WAG Q3 call speaks to Boots alliance; many U.K. programs can be replicated in U.S.

DEERFIELD, Ill. — The days of Walgreens quarterly conference calls focusing primarily on lost prescriptions from the Express Scripts pharmacy network soon may be over with the retail pharmacy's announcement early Tuesday morning that Walgreens and the U.K. pharmacy operation Alliance Boots would merge.

One is not in reaction to the other, however. "It would be very naïve to assume this [Boots transaction] is in response to [ESI]," Wade Miquelon, Walgreens EVP and CFO, told analysts in Walgreens's conference call to discuss third-qaurter results. "I find it almost silly to believe this [merger] responsive," Miquelon added, noting that the Walgreens-Boots alliance has been on the negotiating table now for more than a year.

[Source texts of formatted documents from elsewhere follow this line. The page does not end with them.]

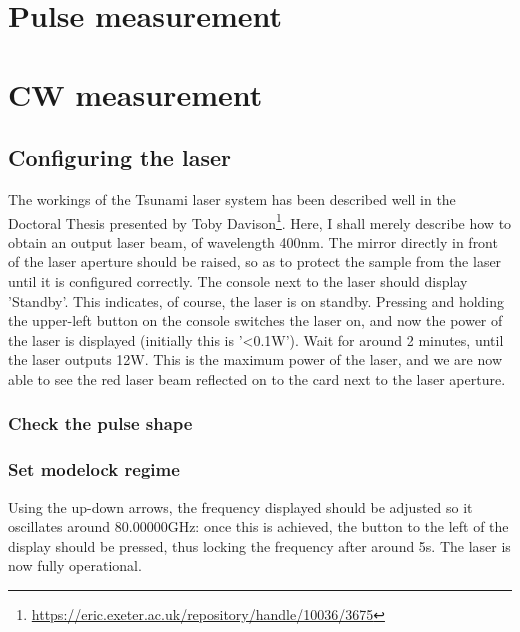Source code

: \documentclass[14pt,a4paper] {article}
\begin{document}
\newpage

\section{Pulse measurement}

\section{CW measurement}


\subsection{Configuring the laser}

The workings of the Tsunami laser system has been described well in the Doctoral Thesis presented by Toby Davison\footnote{\url{https://eric.exeter.ac.uk/repository/handle/10036/3675}}. Here, I shall merely describe how to obtain an output laser beam, of wavelength 400nm. The mirror directly in front of the laser aperture should be raised, so as to protect the sample from the laser until it is configured correctly. The console next to the laser should display 'Standby'. This indicates, of course, the laser is on standby. Pressing and holding the upper-left button on the console switches the laser on, and now the power of the laser is displayed (initially this is '<0.1W'). Wait for around 2 minutes, until the laser outputs 12W. This is the maximum power of the laser, and we are now able to see the red laser beam reflected on to the card next to the laser aperture.


\subsubsection{Check the pulse shape}



\subsubsection{Set modelock regime}
 Using the up-down arrows, the frequency displayed should be adjusted so it oscillates around 80.00000GHz: once this is achieved, the button to the left of the display should be pressed, thus locking the frequency after around 5s. The laser is now fully operational.
\end{document}
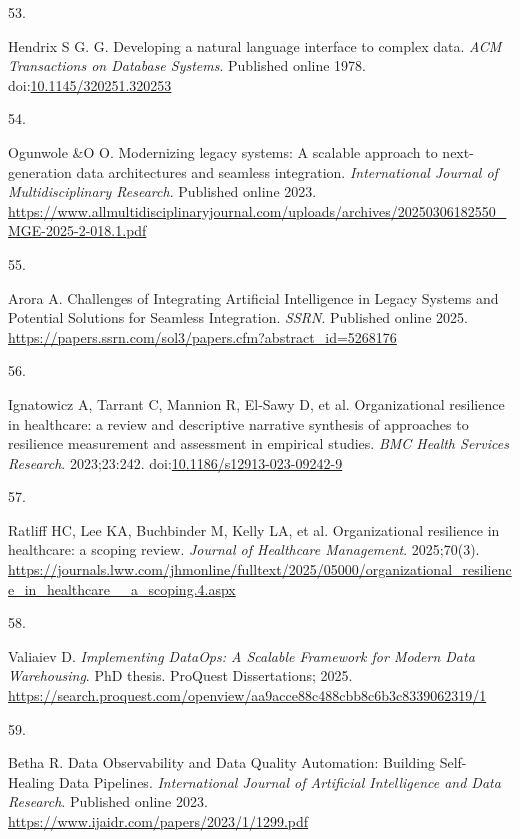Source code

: \documentclass[
  american,
  11pt,
  letterpaper,
  oneside  ,captions=tableheading
]{scrartcl}
\newlength{\cslhangindent}
\newlength{\csllabelwidth}
\newenvironment{CSLReferences}[2] %
 {\begin{list}{}{%
  \setlength{\itemindent}{0pt}
  \setlength{\leftmargin}{0pt}
  \setlength{\parsep}{0pt}
  \ifodd #1
   \setlength{\leftmargin}{\cslhangindent}
   \setlength{\itemindent}{-1\cslhangindent}
  \fi
  \setlength{\itemsep}{#2\baselineskip}}}
 {\end{list}}
\newcommand{\CSLLeftMargin}[1]{\parbox[t]{\csllabelwidth}{\strut#1\strut}}
\newcommand{\CSLRightInline}[1]{\parbox[t]{\linewidth - \csllabelwidth}{\strut#1\strut}}
\begin{document}
\begin{CSLReferences}{0}{1}
\CSLLeftMargin{53. }%
\CSLRightInline{Hendrix S G. G. {Developing a natural language interface
to complex data}. \emph{{ACM} Transactions on Database Systems}.
Published online 1978.
doi:\href{https://doi.org/10.1145/320251.320253}{10.1145/320251.320253}}

\CSLLeftMargin{54. }%
\CSLRightInline{Ogunwole \&O O. {Modernizing legacy systems: A scalable
approach to next-generation data architectures and seamless
integration}. \emph{International Journal of Multidisciplinary
Research}. Published online 2023.
\url{https://www.allmultidisciplinaryjournal.com/uploads/archives/20250306182550_MGE-2025-2-018.1.pdf}}

\CSLLeftMargin{55. }%
\CSLRightInline{Arora A. {Challenges of Integrating Artificial
Intelligence in Legacy Systems and Potential Solutions for Seamless
Integration}. \emph{{SSRN}}. Published online 2025.
\url{https://papers.ssrn.com/sol3/papers.cfm?abstract_id=5268176}}

\CSLLeftMargin{56. }%
\CSLRightInline{{Ignatowicz A, Tarrant C, Mannion R, El-Sawy D, et al.}
{Organizational resilience in healthcare: a review and descriptive
narrative synthesis of approaches to resilience measurement and
assessment in empirical studies}. \emph{BMC Health Services Research}.
2023;23:242.
doi:\href{https://doi.org/10.1186/s12913-023-09242-9}{10.1186/s12913-023-09242-9}}

\CSLLeftMargin{57. }%
\CSLRightInline{{Ratliff HC, Lee KA, Buchbinder M, Kelly LA, et al.}
{Organizational resilience in healthcare: a scoping review}.
\emph{Journal of Healthcare Management}. 2025;70(3).
\url{https://journals.lww.com/jhmonline/fulltext/2025/05000/organizational_resilience_in_healthcare__a_scoping.4.aspx}}

\CSLLeftMargin{58. }%
\CSLRightInline{Valiaiev D. \emph{{Implementing DataOps: A Scalable
Framework for Modern Data Warehousing}}. PhD thesis. ProQuest
Dissertations; 2025.
\url{https://search.proquest.com/openview/aa9acce88c488cbb8c6b3c8339062319/1}}

\CSLLeftMargin{59. }%
\CSLRightInline{Betha R. {Data Observability and Data Quality
Automation: Building Self-Healing Data Pipelines}. \emph{International
Journal of Artificial Intelligence and Data Research}. Published online
2023. \url{https://www.ijaidr.com/papers/2023/1/1299.pdf}}


\end{CSLReferences}
\end{document}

The merger also will not impact near-term domestic initiatives, Miquelon said. "This merger will allow us to not only drive those [initiatives] but accelerate [them]," he said.  Walgreens and Boots will be exploring ways to parlay core competencies from one country to the other in the months ahead. One of those competencies mentioned on the quarterly conference call was Boots Opticians, a U.K. eye care retailer with around 625 locations, which could catapult Walgreens into the retail eye care business. Another core competency coming out of Boots would be its loyalty card program. That program boasts two-thirds of all English women as members, Miquelon noted. "It's also very emotive," he said. "That is where we can really learn as we draw the lines as to where we're going [with] 'Well.'"

Back stateside, Walgreens third-quarter sales decreased 3.4% from the prior-year quarter to $17.8 billion, while sales for the first nine months increased 0.6% to $54.6 billion. Front-end comparable-store sales decreased 0.9% in the third quarter, customer traffic in comparable stores decreased 2.6% and basket size increased 1.7%, while total sales in comparable stores decreased 6.6%.

Prescription sales, which accounted for 62.9% of sales in the quarter, decreased 6.6%, while prescription sales in comparable stores decreased 9.9%. The company filled 192 million prescriptions in the quarter, a decrease of 8.4% over last year’s third quarter. Prescriptions filled in comparable stores decreased 9.1% in the quarter. Redacting the negative impact of no longer being in the Express Scripts network would net a 1.6% uptick in same-store prescription sales, Miquelon told analysts Tuesday morning. Regarding the potential of lost Medco business with the merger of Medco into ESI, Miquelon reiterated, "As of now we continue to serve those customers." There is no indication that either party — ESI-Medco or Walgreens — will be revisiting those active contracts.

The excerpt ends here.